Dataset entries

──────────

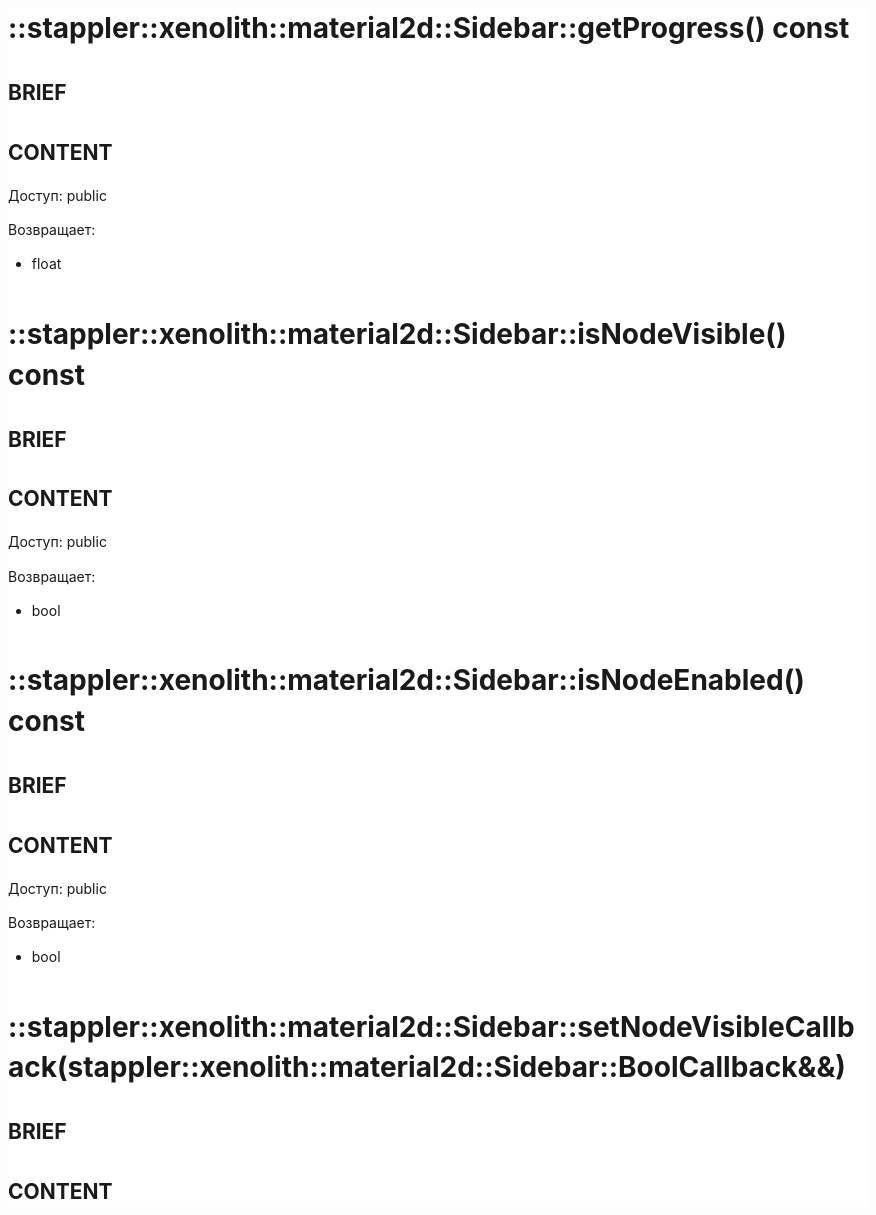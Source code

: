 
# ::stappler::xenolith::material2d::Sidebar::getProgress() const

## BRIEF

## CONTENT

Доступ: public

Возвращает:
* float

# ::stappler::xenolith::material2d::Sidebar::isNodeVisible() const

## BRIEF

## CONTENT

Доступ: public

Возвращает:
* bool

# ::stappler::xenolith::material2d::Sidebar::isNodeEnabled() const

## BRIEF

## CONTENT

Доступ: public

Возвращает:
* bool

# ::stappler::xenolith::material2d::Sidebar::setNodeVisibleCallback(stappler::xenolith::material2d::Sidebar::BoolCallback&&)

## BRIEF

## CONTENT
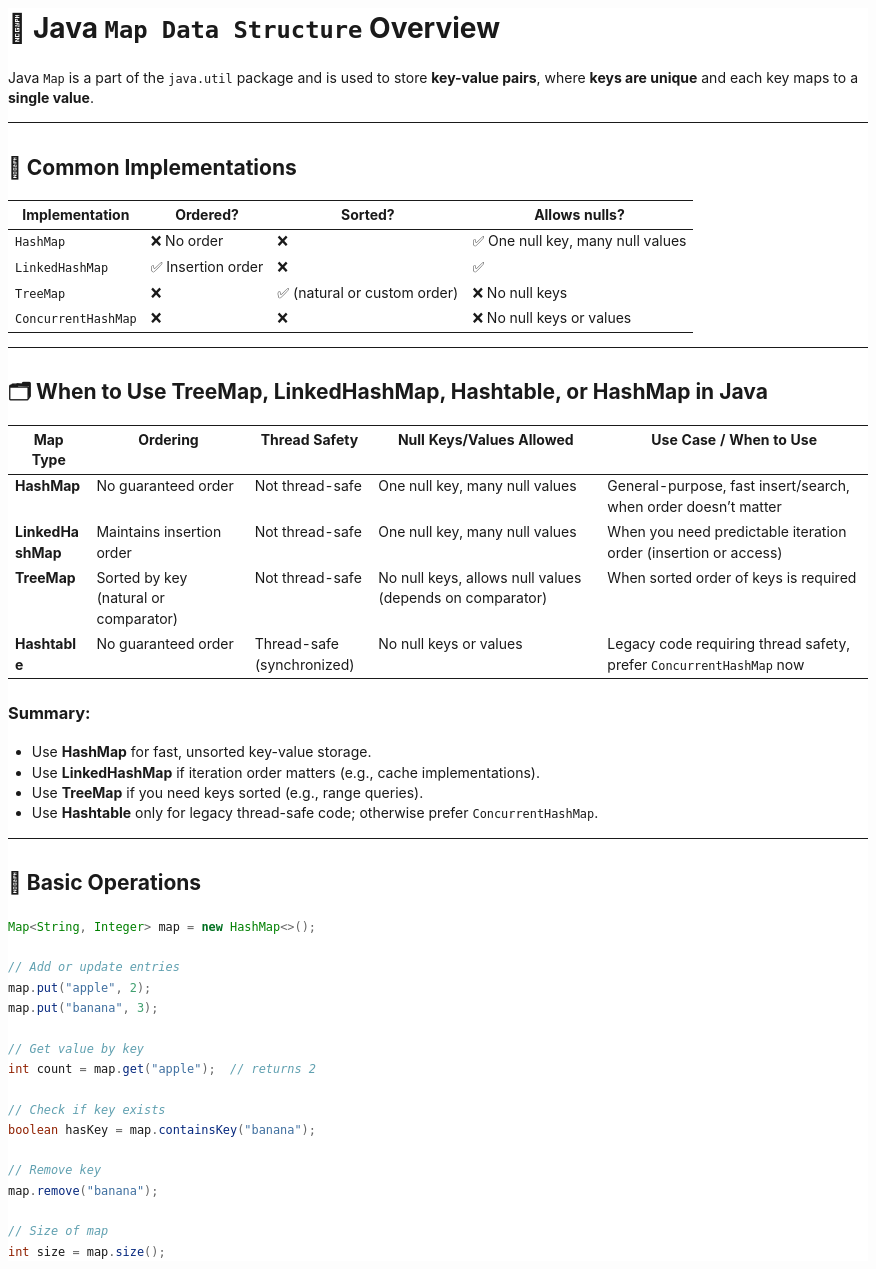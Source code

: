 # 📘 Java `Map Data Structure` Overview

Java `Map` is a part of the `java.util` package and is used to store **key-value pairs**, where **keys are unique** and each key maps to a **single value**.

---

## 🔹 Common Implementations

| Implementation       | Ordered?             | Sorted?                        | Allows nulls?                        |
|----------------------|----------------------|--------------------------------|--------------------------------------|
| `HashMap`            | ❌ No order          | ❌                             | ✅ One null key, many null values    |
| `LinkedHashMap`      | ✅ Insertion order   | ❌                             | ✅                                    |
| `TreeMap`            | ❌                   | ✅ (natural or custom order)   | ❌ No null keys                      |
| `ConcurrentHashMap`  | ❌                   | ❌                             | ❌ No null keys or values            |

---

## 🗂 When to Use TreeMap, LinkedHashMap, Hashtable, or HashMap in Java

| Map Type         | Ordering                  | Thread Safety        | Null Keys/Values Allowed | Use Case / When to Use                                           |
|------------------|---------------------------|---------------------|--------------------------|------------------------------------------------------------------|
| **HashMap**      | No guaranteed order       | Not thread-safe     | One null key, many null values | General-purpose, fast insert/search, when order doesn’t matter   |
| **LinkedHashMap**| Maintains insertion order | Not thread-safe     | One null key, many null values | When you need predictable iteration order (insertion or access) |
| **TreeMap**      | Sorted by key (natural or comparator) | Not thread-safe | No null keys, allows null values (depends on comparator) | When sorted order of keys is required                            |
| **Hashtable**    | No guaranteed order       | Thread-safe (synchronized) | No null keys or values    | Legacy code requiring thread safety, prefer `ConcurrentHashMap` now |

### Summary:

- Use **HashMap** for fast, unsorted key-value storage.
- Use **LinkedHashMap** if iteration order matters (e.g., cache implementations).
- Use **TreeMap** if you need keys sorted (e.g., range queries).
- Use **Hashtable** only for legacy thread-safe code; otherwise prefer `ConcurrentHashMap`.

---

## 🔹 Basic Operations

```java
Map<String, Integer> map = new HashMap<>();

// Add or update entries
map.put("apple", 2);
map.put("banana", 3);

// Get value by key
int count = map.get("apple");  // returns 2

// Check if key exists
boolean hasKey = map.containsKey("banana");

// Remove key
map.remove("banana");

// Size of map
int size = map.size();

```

──────────

Aim of the exercise:
Because pictures are not wanted, give every entry above again exactly without them.

Answer box:
Source code

: 
# ::stappler::xenolith::material2d::Sidebar::getProgress() const

## BRIEF

## CONTENT

Доступ: public

Возвращает:
* float

# ::stappler::xenolith::material2d::Sidebar::isNodeVisible() const

## BRIEF

## CONTENT

Доступ: public

Возвращает:
* bool

# ::stappler::xenolith::material2d::Sidebar::isNodeEnabled() const

## BRIEF

## CONTENT

Доступ: public

Возвращает:
* bool

# ::stappler::xenolith::material2d::Sidebar::setNodeVisibleCallback(stappler::xenolith::material2d::Sidebar::BoolCallback&&)

## BRIEF

## CONTENT
Source code

: # 📘 Java `Map Data Structure` Overview

Java `Map` is a part of the `java.util` package and is used to store **key-value pairs**, where **keys are unique** and each key maps to a **single value**.

---

## 🔹 Common Implementations

| Implementation       | Ordered?             | Sorted?                        | Allows nulls?                        |
|----------------------|----------------------|--------------------------------|--------------------------------------|
| `HashMap`            | ❌ No order          | ❌                             | ✅ One null key, many null values    |
| `LinkedHashMap`      | ✅ Insertion order   | ❌                             | ✅                                    |
| `TreeMap`            | ❌                   | ✅ (natural or custom order)   | ❌ No null keys                      |
| `ConcurrentHashMap`  | ❌                   | ❌                             | ❌ No null keys or values            |

---

## 🗂 When to Use TreeMap, LinkedHashMap, Hashtable, or HashMap in Java

| Map Type         | Ordering                  | Thread Safety        | Null Keys/Values Allowed | Use Case / When to Use                                           |
|------------------|---------------------------|---------------------|--------------------------|------------------------------------------------------------------|
| **HashMap**      | No guaranteed order       | Not thread-safe     | One null key, many null values | General-purpose, fast insert/search, when order doesn’t matter   |
| **LinkedHashMap**| Maintains insertion order | Not thread-safe     | One null key, many null values | When you need predictable iteration order (insertion or access) |
| **TreeMap**      | Sorted by key (natural or comparator) | Not thread-safe | No null keys, allows null values (depends on comparator) | When sorted order of keys is required                            |
| **Hashtable**    | No guaranteed order       | Thread-safe (synchronized) | No null keys or values    | Legacy code requiring thread safety, prefer `ConcurrentHashMap` now |

### Summary:

- Use **HashMap** for fast, unsorted key-value storage.
- Use **LinkedHashMap** if iteration order matters (e.g., cache implementations).
- Use **TreeMap** if you need keys sorted (e.g., range queries).
- Use **Hashtable** only for legacy thread-safe code; otherwise prefer `ConcurrentHashMap`.

---

## 🔹 Basic Operations

```java
Map<String, Integer> map = new HashMap<>();

// Add or update entries
map.put("apple", 2);
map.put("banana", 3);

// Get value by key
int count = map.get("apple");  // returns 2

// Check if key exists
boolean hasKey = map.containsKey("banana");

// Remove key
map.remove("banana");

// Size of map
int size = map.size();

```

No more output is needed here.